The Food Lovers' Cookbook Collection
French Provincial Cooking by Elizabeth DavidElizabeth David was no ordinary person. She developed her taste for food while studying French history at the prestigious Sorbonne in Paris. She became obsessed with French food and developed a desire to learn how to cook it well.
She was a leader in the publication of modern food books with her first offering being in 1950!
But our favourite book was published ten years later in 1960 after
stints in Italy, Egypt and India.
She was a difficult woman. Many writers talk about her imperious nature and capricious desires. However, all of the negatives pale into insignificance once you start reading her alluring prose.
More than most she can transport you to the south of France and lead you to the smell of lavender and honey, to the taste of daube and tapenade and the sensual pleasure of the crisp, white wines and roses of Provence.
In her introductory chapter on "French Cooking in England" she starts with a premise that warms our hearts:
"The feeling of our time is for simpler food, simply presented… it is the kind of cooking which was meant by Curnonsky when he repeated over and over again, that good cooking was achieved when 'ingredients taste of what they are'".
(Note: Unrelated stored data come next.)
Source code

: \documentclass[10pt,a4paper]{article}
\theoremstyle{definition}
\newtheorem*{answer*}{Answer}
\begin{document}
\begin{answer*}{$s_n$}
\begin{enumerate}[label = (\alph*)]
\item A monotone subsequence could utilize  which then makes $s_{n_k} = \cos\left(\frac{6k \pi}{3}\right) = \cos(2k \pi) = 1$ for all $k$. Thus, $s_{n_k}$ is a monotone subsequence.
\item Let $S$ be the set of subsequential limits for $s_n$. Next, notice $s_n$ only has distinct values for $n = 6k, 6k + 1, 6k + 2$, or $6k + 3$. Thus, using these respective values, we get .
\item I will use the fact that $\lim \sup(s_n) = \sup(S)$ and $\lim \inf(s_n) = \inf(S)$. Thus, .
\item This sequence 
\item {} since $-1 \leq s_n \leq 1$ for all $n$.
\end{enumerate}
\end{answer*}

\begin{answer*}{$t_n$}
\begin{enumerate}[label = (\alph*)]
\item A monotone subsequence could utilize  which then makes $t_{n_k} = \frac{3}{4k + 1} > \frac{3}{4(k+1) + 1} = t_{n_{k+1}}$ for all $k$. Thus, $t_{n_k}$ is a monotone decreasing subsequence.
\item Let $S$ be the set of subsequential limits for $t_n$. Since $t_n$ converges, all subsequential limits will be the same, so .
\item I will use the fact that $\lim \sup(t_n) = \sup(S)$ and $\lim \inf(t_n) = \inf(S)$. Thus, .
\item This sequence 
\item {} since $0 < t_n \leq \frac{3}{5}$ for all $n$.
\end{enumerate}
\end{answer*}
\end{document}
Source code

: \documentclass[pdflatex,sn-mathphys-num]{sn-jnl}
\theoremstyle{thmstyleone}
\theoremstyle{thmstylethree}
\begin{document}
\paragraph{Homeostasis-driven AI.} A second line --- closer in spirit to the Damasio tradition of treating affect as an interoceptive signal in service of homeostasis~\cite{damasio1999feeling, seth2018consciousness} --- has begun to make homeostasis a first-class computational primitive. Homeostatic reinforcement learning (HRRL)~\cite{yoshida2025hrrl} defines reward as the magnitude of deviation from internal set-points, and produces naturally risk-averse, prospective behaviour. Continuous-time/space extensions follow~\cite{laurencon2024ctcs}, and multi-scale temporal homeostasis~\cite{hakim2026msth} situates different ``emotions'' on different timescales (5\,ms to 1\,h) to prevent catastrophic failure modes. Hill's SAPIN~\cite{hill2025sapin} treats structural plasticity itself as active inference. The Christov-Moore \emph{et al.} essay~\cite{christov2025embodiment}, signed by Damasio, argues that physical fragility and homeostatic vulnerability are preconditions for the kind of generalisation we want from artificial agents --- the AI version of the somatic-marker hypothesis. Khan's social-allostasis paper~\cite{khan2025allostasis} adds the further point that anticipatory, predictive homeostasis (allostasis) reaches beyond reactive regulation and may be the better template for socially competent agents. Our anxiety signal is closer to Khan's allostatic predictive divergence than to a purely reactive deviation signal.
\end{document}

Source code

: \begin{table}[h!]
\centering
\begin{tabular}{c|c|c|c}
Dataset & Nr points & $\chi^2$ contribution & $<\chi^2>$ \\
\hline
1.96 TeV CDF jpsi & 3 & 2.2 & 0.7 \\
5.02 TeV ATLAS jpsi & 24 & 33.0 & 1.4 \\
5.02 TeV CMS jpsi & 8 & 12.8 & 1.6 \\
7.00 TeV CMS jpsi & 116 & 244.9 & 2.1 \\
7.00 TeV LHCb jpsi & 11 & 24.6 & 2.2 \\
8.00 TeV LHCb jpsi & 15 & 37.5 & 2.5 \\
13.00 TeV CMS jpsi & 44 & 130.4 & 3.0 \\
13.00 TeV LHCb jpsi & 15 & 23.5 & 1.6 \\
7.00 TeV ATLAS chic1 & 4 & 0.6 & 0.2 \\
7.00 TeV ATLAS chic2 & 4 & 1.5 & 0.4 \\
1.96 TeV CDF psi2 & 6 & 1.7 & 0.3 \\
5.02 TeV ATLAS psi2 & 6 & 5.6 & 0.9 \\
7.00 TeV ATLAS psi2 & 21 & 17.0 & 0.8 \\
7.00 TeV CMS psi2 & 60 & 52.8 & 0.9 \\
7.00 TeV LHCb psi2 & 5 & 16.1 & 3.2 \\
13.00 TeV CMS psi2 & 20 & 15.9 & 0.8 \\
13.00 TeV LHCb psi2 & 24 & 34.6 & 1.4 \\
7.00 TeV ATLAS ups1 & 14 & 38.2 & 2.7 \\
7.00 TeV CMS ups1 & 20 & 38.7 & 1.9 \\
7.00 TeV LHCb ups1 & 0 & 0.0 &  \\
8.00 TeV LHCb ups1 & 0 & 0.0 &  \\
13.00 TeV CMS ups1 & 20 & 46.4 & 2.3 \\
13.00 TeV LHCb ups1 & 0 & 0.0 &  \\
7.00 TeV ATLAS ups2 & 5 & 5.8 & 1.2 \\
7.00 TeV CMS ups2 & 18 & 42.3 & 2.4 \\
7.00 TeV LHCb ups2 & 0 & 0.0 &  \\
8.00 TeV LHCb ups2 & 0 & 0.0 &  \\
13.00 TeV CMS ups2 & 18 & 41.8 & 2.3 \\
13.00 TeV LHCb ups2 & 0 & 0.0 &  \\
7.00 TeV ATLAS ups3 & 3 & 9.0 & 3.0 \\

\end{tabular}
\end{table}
And being aficionados of the Vaucluse region we can delight in the description of the food of the region:
"In the season, in the villages of the Vaucluse, asparagus or wonderful broad beans will be a few francs a kilo, a basket of cherries or strawberries the same. Perhaps you may arrange for the bus driver to bring you some brandade of salt cod out from Cavaillon or Apt for Friday lunch."
And so to the recipes! The first recipe chapter is devoted to sauces. And there are many recipes and all of them are interesting. Her sorrel sauce to accompany fish is based on cream that must first be boiled to ensure that the acid in the sorrel does not curdle the cream. She then describes a great sauce of walnut and horseradish to accompany cold salmon.
Her Nicoise salad follows the exhortations of Nice's former and disgraced mayor Jacques Medecin by only including hard-boiled eggs, anchovy fillets, black olives and tomatoes along with some lettuce leaves - although she does not follow his entreaties to salt the tomatoes three times! She also includes a version from Escudier, the author of La Veritable Cuisine Provencale et Nicoise, who includes sweet green pepper but eschews the lettuce!
The recipes continue through soups, meat dishes and onto sweet dishes that includes the wonderful sweet omelette dessert that has now almost disappeared from the restaurant repertoire.
This is not just a good cookbook - it is a great cookbook. It is an essential inclusion in all food lover's cookbook libraries.